▶ **Your goal**: Determine the number of lines below that contain "command". Write nothing but that number.

▶ **Data records**:
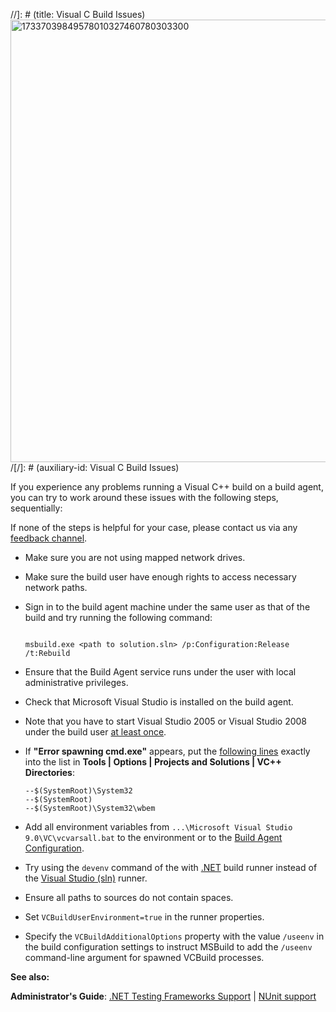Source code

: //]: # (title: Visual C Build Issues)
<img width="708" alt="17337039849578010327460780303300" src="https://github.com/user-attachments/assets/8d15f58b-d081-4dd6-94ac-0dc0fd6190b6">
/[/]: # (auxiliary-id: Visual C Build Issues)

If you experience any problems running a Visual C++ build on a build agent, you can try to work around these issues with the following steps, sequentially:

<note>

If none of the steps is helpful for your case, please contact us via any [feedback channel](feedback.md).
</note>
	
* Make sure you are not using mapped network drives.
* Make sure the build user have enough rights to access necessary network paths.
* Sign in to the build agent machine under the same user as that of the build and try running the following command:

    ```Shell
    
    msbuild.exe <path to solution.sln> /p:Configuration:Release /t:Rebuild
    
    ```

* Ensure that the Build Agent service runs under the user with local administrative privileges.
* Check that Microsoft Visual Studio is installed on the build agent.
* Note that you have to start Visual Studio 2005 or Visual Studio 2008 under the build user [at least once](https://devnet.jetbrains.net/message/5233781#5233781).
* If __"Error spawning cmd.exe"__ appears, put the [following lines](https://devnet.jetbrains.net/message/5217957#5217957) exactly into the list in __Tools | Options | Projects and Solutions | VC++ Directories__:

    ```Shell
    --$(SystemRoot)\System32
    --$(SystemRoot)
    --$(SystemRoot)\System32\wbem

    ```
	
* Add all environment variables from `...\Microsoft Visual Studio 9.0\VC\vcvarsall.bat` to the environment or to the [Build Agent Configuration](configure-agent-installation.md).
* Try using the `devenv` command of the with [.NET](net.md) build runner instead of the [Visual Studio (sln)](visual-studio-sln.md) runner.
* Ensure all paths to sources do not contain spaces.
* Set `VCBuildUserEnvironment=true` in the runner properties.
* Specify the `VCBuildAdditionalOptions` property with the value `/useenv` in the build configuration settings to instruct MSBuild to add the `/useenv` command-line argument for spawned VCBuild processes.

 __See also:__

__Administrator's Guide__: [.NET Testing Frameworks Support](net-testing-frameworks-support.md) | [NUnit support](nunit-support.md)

▶ **Exercise output**: 3